Gardapati menyadarkanku dengan menepuk pundakku secara kasar. Aku sempat linglung apalagi ketika kisaran 10 Mahiji tergeletak tak berdaya. Aku menatap semua rekanku memastikan bahwa mereka baik-baik saja mereka semua berdiri dengan nafas yang tersengal dengan menatapku. Ini baru permulaan.

"Kalian baik-baik saja?" tanyaku sangat mengkhawatirkan mereka.

Semuanya mengangguk membuat diriku bernafas dengan lega, temanku masih lengkap dan tanpa cidera.

"Kita berkemas, tempat ini tak aman!" Bhadrika berucap memerintahkan.

Aku hanya bisa mengikuti perintahnya, kembali ke dalam tenda mengemasi semua barang-barangku.

Menulusuri hutan kembali dengan posisi sama seperti awal memasuki hutan. Bhadrika mengacungkan pedangnya untuk menebas semak-semak yang menghalangi jalan. Aku tak habis pikir, bagaimana bisa mereka para Mahiji memasuki hutan.

"Kenapa mereka bisa sampai sini?" aku bertanya pada semuanya memecahkan keheningan di jalanan.

"Mungkin mereka adalah pemburu? Lihat saja dari pakaian mereka." Pramana menjawab dengan santai. Selain dijuluki si yang adil ingatan Pramana terjamin bahkan hal sekecil pun ia dapat mengingatnya dengan detail.

Aku hanya mengangguk tanpa bertanya lagi.

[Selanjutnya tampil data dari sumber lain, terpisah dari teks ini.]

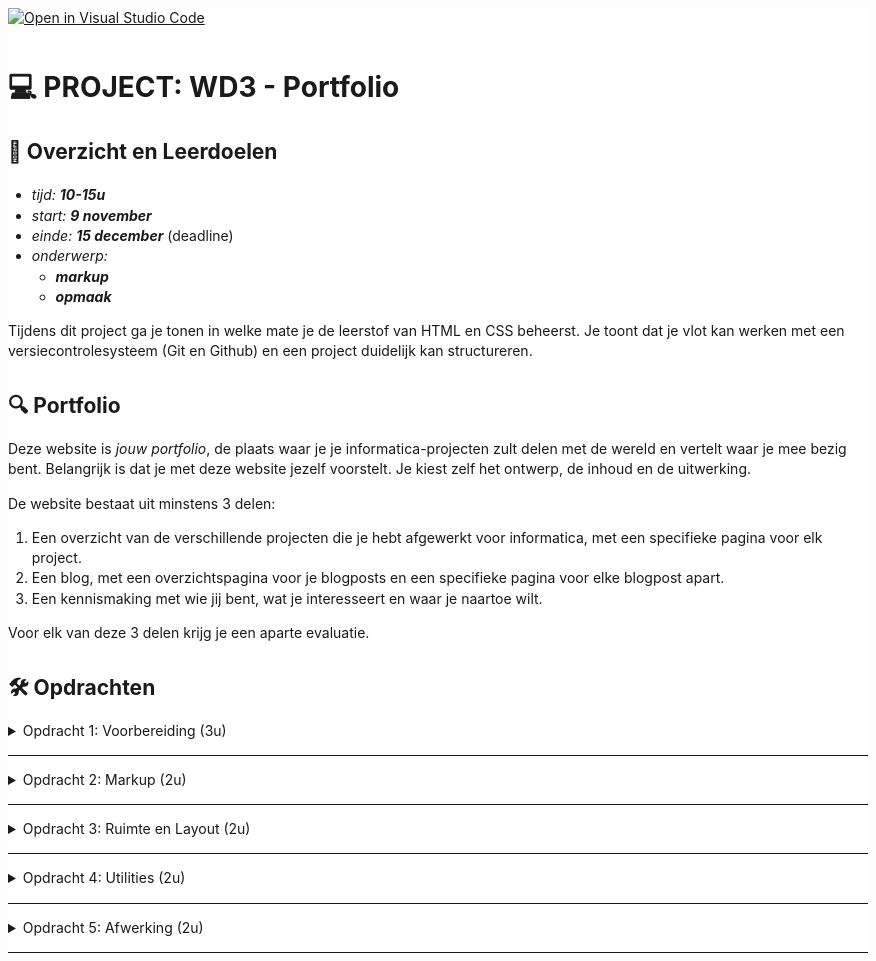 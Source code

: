 [![Open in Visual Studio Code](https://classroom.github.com/assets/open-in-vscode-f059dc9a6f8d3a56e377f745f24479a46679e63a5d9fe6f495e02850cd0d8118.svg)](https://classroom.github.com/online_ide?assignment_repo_id=6592656&assignment_repo_type=AssignmentRepo)
# 💻 PROJECT: WD3 - Portfolio

## 🥅 Overzicht en Leerdoelen

 - *tijd: **10-15u***
 - *start: **9 november***
 - *einde: **15 december*** (deadline)
 - *onderwerp:*
   - ***markup***
   - ***opmaak***

Tijdens dit project ga je tonen in welke mate je de leerstof van HTML en CSS beheerst. Je toont dat je vlot kan werken met een versiecontrolesysteem (Git en Github) en een project duidelijk kan structureren.

## 🔍 Portfolio

Deze website is *jouw portfolio*, de plaats waar je je informatica-projecten zult delen met de wereld en vertelt waar je mee bezig bent. Belangrijk is dat je met deze website jezelf voorstelt. Je kiest zelf het ontwerp, de inhoud en de uitwerking.

De website bestaat uit minstens 3 delen:
 1. Een overzicht van de verschillende projecten die je hebt afgewerkt voor informatica, met een specifieke pagina voor elk project.
 2. Een blog, met een overzichtspagina voor je blogposts en een specifieke pagina voor elke blogpost apart.
 3. Een kennismaking met wie jij bent, wat je interesseert en waar je naartoe wilt.

Voor elk van deze 3 delen krijg je een aparte evaluatie.

## 🛠️ Opdrachten

<details><summary>Opdracht 1: Voorbereiding (3u)</summary></details>

---

<details><summary>Opdracht 2: Markup (2u)</summary></details>

---

<details><summary>Opdracht 3: Ruimte en Layout (2u)</summary></details>

---

<details><summary>Opdracht 4: Utilities (2u)</summary></details>

---

<details><summary>Opdracht 5: Afwerking (2u)</summary></details>

---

"Apakah masih banyak lagi?" Kali ini Miko yang bertanya.

Namun belum sempat menjawab pertanyaan Miko, Bhadrika lebih dulu berucap. "Ya, dan sekarang waktunya." Dia berhenti, menoleh ke belakang memberi tapapan peringatan pada kami lalu menunjuk ke depan sana.

Kembali dikejutkan depan sana banyak sekali Mahiji yang sedang bergerak-gerak tak tahu arah, ada yang mencakari pohon ada juga yang memukuli kepalanya sendiri. Sangat mengenaskan dan tak manusiawi. Entah dunia ini berbuat apa sehingga mendapatkan kutukan seperti ini.

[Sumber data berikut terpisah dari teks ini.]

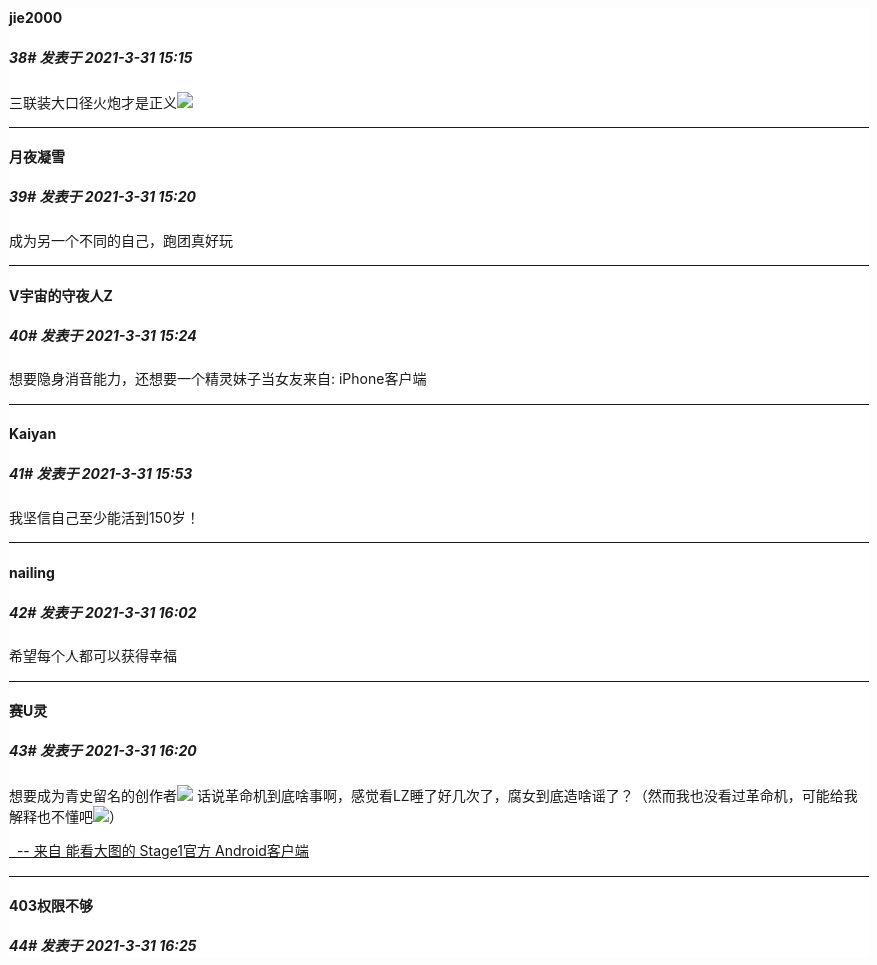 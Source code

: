 ####  jie2000  
##### 38#       发表于 2021-3-31 15:15


三联装大口径火炮才是正义<img src="https://static.saraba1st.com/image/smiley/face2017/127.png" referrerpolicy="no-referrer">


-----

####  月夜凝雪  
##### 39#       发表于 2021-3-31 15:20


成为另一个不同的自己，跑团真好玩


-----

####  V宇宙的守夜人Z  
##### 40#       发表于 2021-3-31 15:24


想要隐身消音能力，还想要一个精灵妹子当女友来自: iPhone客户端


-----

####  Kaiyan  
##### 41#       发表于 2021-3-31 15:53


我坚信自己至少能活到150岁！


-----

####  nailing  
##### 42#       发表于 2021-3-31 16:02


希望每个人都可以获得幸福


-----

####  赛U灵  
##### 43#       发表于 2021-3-31 16:20


想要成为青史留名的创作者<img src="https://static.saraba1st.com/image/smiley/face2017/068.png" referrerpolicy="no-referrer">
话说革命机到底啥事啊，感觉看LZ睡了好几次了，腐女到底造啥谣了？（然而我也没看过革命机，可能给我解释也不懂吧<img src="https://static.saraba1st.com/image/smiley/face2017/068.png" referrerpolicy="no-referrer">）

[  -- 来自 能看大图的 Stage1官方 Android客户端](https://www.coolapk.com/apk/140634)


-----

####  403权限不够  
##### 44#       发表于 2021-3-31 16:25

Semuanya bersiap dengan senjatanya masing-masing. Bhadrika mengacungkan tangannya memberi aba-aba pada kami bahwa menunggu perintah darinya. "Ayo!" perintahnya.

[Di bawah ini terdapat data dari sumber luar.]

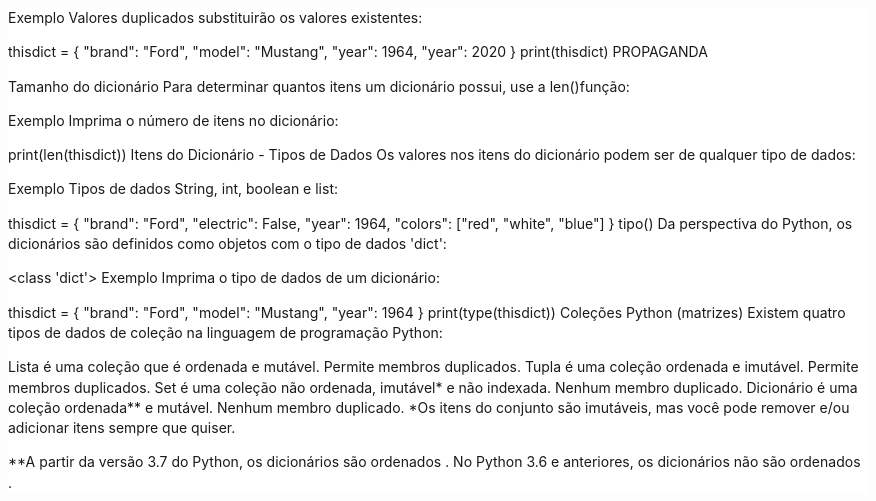 Exemplo
Valores duplicados substituirão os valores existentes:

thisdict = {
  "brand": "Ford",
  "model": "Mustang",
  "year": 1964,
  "year": 2020
}
print(thisdict)
PROPAGANDA

Tamanho do dicionário
Para determinar quantos itens um dicionário possui, use a len()função:

Exemplo
Imprima o número de itens no dicionário:

print(len(thisdict))
Itens do Dicionário - Tipos de Dados
Os valores nos itens do dicionário podem ser de qualquer tipo de dados:

Exemplo
Tipos de dados String, int, boolean e list:

thisdict = {
  "brand": "Ford",
  "electric": False,
  "year": 1964,
  "colors": ["red", "white", "blue"]
}
tipo()
Da perspectiva do Python, os dicionários são definidos como objetos com o tipo de dados 'dict':

<class 'dict'>
Exemplo
Imprima o tipo de dados de um dicionário:

thisdict = {
  "brand": "Ford",
  "model": "Mustang",
  "year": 1964
}
print(type(thisdict))
Coleções Python (matrizes)
Existem quatro tipos de dados de coleção na linguagem de programação Python:

Lista é uma coleção que é ordenada e mutável. Permite membros duplicados.
Tupla é uma coleção ordenada e imutável. Permite membros duplicados.
Set é uma coleção não ordenada, imutável* e não indexada. Nenhum membro duplicado.
Dicionário é uma coleção ordenada** e mutável. Nenhum membro duplicado.
*Os itens do conjunto são imutáveis, mas você pode remover e/ou adicionar itens sempre que quiser.

**A partir da versão 3.7 do Python, os dicionários são ordenados . No Python 3.6 e anteriores, os dicionários não são ordenados .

Kita semua berlari ke arah para Mahiji dan nampaknya mereka semua langsung sadar akan datangnya makanan segar yang menyapa hidungnya.

Aku menembak mereka ketika mereka ingin menyerangku, di sisi kananku Miko dengan pedangnya menangkis semua Mahiji yang ingin mencabik tubuhnya, lalu di sisi kiri ku ia Gradapati dengan panah andalannya memanah semua Mahiji dari jauh maupun dekat. Sedangkan Bhadrika dan Pramana di ujung sana mereka menangis dengan tangan kosong, senjata mereka terpental jauh ketika melawan para Mahiji.

Kita semua berperang dalam amarah masing-masing, sangat brutal dan tanpa berperasan. Hampir 30 menit sebelum mereka semua benar-benar tumbang. Aku menatap para Mahiji yang tergeletak dengan nafas memburu, kemudian menutup mataku sebentar lalu membuka kembali ketika melihat mereka tak berdaya membuat hati kecilku iba. Aku memang tak berperasaan membunuh dan mengoyak tubuh mereka, walau bagaimanapun mereka juga pernah menjadi bagian dari kita.

"Kita berdosa menghakimi mereka seperti ini," kata Pramana mengusap wajahnya frustrasi.

"Bukan kita, mereka yang membuat dunia ini hancur yang berdosa. Kita hanya menyelesaikan misi demi menyelamatkan dunia kita." Bhadrika benar, aku dan mereka hanya menjalankan misi untuk menyelamatkan dunia. Kita adalah harapan terakhir bagi mereka. Ketika dunia sedang diujung kehancuran justru kita yang akan mengembalikan dunia seperti semula.

Aku menatapnya dari kejauhan, Bhadrika adalah sesosok lelaki yang gagah dan tegas aku mengakui itu. Aku menyadarkan kembali pikiranku yang larut dalam bayangan-bayangan kesempurnaan sesosok Bhadrika.

Kembali ke tujuan utama. Kita berjalan dengan melewati bangkai-bangkai Mahiji dalam penuh kengerian. Kembali menulusuri hutan itu dengan berjalan penuh waspada dan sangat hati-hati. Mungkin di depan sana masih banyak lagi atau bisa bertemu dengan yang lebih berbahaya.